Return to Transcripts main page

EARLY START

Rep. Scalise in Critical Condition After Gun Attack; Special Counsel Investigating Trump for Possible Obstruction of Justice; Cosby Trial Jury Deliberations. Aired 4:30-5a ET

Aired June 15, 2017 - 04:30   ET

THIS IS A RUSH TRANSCRIPT. THIS COPY MAY NOT BE IN ITS FINAL FORM AND MAY BE UPDATED.


(COMMERCIAL BREAK)

(BEGIN VIDEO CLIP)

(GUNFIRE)

[04:30:14] UNIDENTIFIED MALE: Do we know where he's at? Do we know where he's at?

UNIDENTIFIED MALE: He's behind home plate.

UNIDENTIFIED MALE: Do you call 911?

UNIDENTIFIED MALE: I assume people have been calling 911 already.

(END VIDEO CLIP)

DAVE BRIGGS, CNN ANCHOR: A top Republican in critical condition after a politically motivated shooting. Will the incident reduce the divisive rhetoric in Washington and how it is affecting security for lawmakers?

CHRISTINE ROMANS, CNN ANCHOR: And President Trump this morning facing new trouble in the Russia probe. Reports this morning say the special counsel is investigating the president for possible obstruction of justice. We'll break down those reports for you and that source in particular.

Welcome back to EARLY START. I'm Christine Romans.

BRIGGS: I'm Dave Briggs. It is 30 minutes past the hour.

Members of Congress will take the field tonight as planned for the annual congressional baseball game, just one day after the Republican team was a target of a shooting rampage. Majority Whip Steve Scalise of Louisiana remains in critical condition this morning. Doctors say a single rifle shot tore across Scalise's hip and pelvis. They say Scalise suffered injury to his internal organs and will require additional surgery.

ROMANS: President Trump visited the hospital last night, accompanied on the surprise visit by First Lady Melania Trump. The White House says the president sat at Scalise's bedside, spoke with his family.

Hours earlier, the president faced the first major test of his ability to reassure a shaken public, striking a unifying tone.

(BEGIN VIDEO CLIP)

DONALD TRUMP, PRESIDENT OF THE UNITED STATES: We may have our differences, but we do well in times like these to remember that everyone who serves in our nation's capitol is here because, above all, they love our country. We are strongest when we are unified and when we work together for the common good.

(END VIDEO CLIP)

BRIGGS: There had been talk of the president attending tonight's game. He did want to but learned late in the day that won't happen. The White House cited security concerns.

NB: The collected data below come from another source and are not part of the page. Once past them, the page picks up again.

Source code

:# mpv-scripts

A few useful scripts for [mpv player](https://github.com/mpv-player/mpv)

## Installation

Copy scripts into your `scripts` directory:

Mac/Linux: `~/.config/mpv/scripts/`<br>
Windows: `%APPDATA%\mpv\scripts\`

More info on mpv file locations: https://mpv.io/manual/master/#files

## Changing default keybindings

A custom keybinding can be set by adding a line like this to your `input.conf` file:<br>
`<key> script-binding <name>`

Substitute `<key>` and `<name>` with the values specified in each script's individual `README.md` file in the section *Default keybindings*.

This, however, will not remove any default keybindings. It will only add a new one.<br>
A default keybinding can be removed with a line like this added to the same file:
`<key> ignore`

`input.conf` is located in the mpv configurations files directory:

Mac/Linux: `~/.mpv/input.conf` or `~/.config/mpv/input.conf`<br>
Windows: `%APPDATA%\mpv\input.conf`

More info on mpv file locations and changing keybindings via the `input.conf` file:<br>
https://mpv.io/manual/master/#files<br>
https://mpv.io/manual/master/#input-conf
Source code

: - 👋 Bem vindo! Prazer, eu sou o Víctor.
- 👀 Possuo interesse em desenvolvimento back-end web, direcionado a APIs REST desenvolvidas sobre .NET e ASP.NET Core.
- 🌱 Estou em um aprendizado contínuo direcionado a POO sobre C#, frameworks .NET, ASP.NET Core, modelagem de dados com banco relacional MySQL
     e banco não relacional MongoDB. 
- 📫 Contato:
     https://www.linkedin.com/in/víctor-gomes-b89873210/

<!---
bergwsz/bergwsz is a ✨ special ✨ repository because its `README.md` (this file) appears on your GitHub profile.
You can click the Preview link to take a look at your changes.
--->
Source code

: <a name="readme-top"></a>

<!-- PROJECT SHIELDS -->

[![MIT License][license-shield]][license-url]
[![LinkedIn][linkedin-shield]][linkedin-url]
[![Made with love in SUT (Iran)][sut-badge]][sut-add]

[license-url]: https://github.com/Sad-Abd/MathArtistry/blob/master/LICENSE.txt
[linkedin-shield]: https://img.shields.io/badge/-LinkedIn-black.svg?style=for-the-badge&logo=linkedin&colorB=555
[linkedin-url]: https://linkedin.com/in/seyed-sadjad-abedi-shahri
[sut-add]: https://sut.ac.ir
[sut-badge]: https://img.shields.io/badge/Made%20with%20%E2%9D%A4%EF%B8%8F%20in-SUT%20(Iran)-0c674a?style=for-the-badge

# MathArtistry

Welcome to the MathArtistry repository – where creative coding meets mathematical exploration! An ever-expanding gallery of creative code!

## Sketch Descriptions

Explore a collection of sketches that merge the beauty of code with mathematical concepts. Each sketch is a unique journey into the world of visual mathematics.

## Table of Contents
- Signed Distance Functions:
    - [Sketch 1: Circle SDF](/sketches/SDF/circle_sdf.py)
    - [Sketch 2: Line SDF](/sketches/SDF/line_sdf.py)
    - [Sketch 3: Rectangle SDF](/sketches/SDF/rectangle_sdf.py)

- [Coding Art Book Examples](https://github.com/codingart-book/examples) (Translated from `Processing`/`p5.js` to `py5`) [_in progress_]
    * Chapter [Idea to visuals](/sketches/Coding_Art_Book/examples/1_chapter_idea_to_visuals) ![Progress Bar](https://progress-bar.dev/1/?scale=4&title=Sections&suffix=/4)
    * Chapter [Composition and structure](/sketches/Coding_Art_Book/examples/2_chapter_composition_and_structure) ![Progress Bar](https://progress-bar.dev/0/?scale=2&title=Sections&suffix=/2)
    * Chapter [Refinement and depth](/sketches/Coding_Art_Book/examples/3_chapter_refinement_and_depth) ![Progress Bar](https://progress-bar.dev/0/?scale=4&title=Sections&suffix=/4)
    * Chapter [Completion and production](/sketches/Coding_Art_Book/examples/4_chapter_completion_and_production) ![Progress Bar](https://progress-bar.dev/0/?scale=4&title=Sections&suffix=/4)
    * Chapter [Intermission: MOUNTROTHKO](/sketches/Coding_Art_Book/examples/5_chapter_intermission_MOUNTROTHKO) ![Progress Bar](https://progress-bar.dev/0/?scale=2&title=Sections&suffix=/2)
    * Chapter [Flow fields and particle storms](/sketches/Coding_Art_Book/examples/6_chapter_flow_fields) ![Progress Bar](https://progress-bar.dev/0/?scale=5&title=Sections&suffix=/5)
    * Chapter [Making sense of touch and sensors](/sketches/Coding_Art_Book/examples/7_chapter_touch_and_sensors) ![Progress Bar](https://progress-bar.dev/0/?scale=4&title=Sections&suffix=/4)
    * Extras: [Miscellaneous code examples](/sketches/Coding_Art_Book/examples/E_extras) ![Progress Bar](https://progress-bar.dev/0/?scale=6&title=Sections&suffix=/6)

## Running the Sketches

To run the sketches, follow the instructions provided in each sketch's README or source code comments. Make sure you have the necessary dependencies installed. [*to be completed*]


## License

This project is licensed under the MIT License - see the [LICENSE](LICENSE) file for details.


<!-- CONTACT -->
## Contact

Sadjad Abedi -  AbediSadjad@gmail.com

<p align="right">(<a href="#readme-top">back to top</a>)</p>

Representative Scalise is an avid baseball fan. He has played on the congressional ball team since coming to the Hill in 2008.

ROMANS: He was not the only person injured in the shooting attack. Lobbyist Matt Mika is in critical condition. He is expected to be hospitalized for at least several days. Zach Barth, a staffer for Texas Congressman Roger Williams, he's expected to make a full recovery. Two Capitol Police Officers Crystal Griner and David Bailey, they are being treated at a hospital for nonlife-threatening injuries. And police say a second unnamed congressman suffered minor injuries.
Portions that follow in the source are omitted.